Input below:

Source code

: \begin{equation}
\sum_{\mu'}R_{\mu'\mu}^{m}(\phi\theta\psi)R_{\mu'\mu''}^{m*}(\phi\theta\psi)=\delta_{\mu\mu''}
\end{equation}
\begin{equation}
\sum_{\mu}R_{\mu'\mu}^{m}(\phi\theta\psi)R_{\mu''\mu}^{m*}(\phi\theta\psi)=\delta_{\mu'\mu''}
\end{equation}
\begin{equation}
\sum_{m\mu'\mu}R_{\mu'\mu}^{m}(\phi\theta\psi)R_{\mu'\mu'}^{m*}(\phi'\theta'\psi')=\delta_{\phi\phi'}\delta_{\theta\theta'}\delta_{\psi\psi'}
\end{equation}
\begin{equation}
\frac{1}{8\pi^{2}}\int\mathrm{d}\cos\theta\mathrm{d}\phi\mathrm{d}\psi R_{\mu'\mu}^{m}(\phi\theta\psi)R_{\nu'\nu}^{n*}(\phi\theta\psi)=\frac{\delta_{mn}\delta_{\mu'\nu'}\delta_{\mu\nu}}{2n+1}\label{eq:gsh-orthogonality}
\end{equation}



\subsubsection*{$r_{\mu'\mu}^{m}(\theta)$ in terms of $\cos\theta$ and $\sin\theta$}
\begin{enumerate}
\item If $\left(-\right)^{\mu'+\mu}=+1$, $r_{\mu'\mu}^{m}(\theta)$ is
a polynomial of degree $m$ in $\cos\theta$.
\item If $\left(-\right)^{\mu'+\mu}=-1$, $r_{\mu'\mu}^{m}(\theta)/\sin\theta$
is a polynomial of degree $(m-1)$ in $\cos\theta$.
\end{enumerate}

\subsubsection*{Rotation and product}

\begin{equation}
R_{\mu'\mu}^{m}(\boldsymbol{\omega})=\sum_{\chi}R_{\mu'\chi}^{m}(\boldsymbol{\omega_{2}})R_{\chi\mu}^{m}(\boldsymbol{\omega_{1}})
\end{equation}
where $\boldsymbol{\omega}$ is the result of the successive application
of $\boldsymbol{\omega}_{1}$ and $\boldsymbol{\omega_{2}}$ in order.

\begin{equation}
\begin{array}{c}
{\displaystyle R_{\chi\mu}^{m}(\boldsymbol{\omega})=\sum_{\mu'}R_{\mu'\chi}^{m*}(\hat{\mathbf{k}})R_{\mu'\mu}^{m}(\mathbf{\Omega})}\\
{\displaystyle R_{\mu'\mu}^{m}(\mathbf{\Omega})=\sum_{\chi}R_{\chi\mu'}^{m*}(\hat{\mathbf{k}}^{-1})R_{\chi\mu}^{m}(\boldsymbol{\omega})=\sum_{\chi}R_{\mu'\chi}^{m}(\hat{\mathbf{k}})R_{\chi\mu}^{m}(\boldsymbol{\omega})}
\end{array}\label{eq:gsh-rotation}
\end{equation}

End of Input.

What to do: Reproduce the records above in their entirety, unchanged.

Response to this exercise:
Source code

: \begin{equation}
\sum_{\mu'}R_{\mu'\mu}^{m}(\phi\theta\psi)R_{\mu'\mu''}^{m*}(\phi\theta\psi)=\delta_{\mu\mu''}
\end{equation}
\begin{equation}
\sum_{\mu}R_{\mu'\mu}^{m}(\phi\theta\psi)R_{\mu''\mu}^{m*}(\phi\theta\psi)=\delta_{\mu'\mu''}
\end{equation}
\begin{equation}
\sum_{m\mu'\mu}R_{\mu'\mu}^{m}(\phi\theta\psi)R_{\mu'\mu'}^{m*}(\phi'\theta'\psi')=\delta_{\phi\phi'}\delta_{\theta\theta'}\delta_{\psi\psi'}
\end{equation}
\begin{equation}
\frac{1}{8\pi^{2}}\int\mathrm{d}\cos\theta\mathrm{d}\phi\mathrm{d}\psi R_{\mu'\mu}^{m}(\phi\theta\psi)R_{\nu'\nu}^{n*}(\phi\theta\psi)=\frac{\delta_{mn}\delta_{\mu'\nu'}\delta_{\mu\nu}}{2n+1}\label{eq:gsh-orthogonality}
\end{equation}



\subsubsection*{$r_{\mu'\mu}^{m}(\theta)$ in terms of $\cos\theta$ and $\sin\theta$}
\begin{enumerate}
\item If $\left(-\right)^{\mu'+\mu}=+1$, $r_{\mu'\mu}^{m}(\theta)$ is
a polynomial of degree $m$ in $\cos\theta$.
\item If $\left(-\right)^{\mu'+\mu}=-1$, $r_{\mu'\mu}^{m}(\theta)/\sin\theta$
is a polynomial of degree $(m-1)$ in $\cos\theta$.
\end{enumerate}

\subsubsection*{Rotation and product}

\begin{equation}
R_{\mu'\mu}^{m}(\boldsymbol{\omega})=\sum_{\chi}R_{\mu'\chi}^{m}(\boldsymbol{\omega_{2}})R_{\chi\mu}^{m}(\boldsymbol{\omega_{1}})
\end{equation}
where $\boldsymbol{\omega}$ is the result of the successive application
of $\boldsymbol{\omega}_{1}$ and $\boldsymbol{\omega_{2}}$ in order.

\begin{equation}
\begin{array}{c}
{\displaystyle R_{\chi\mu}^{m}(\boldsymbol{\omega})=\sum_{\mu'}R_{\mu'\chi}^{m*}(\hat{\mathbf{k}})R_{\mu'\mu}^{m}(\mathbf{\Omega})}\\
{\displaystyle R_{\mu'\mu}^{m}(\mathbf{\Omega})=\sum_{\chi}R_{\chi\mu'}^{m*}(\hat{\mathbf{k}}^{-1})R_{\chi\mu}^{m}(\boldsymbol{\omega})=\sum_{\chi}R_{\mu'\chi}^{m}(\hat{\mathbf{k}})R_{\chi\mu}^{m}(\boldsymbol{\omega})}
\end{array}\label{eq:gsh-rotation}
\end{equation}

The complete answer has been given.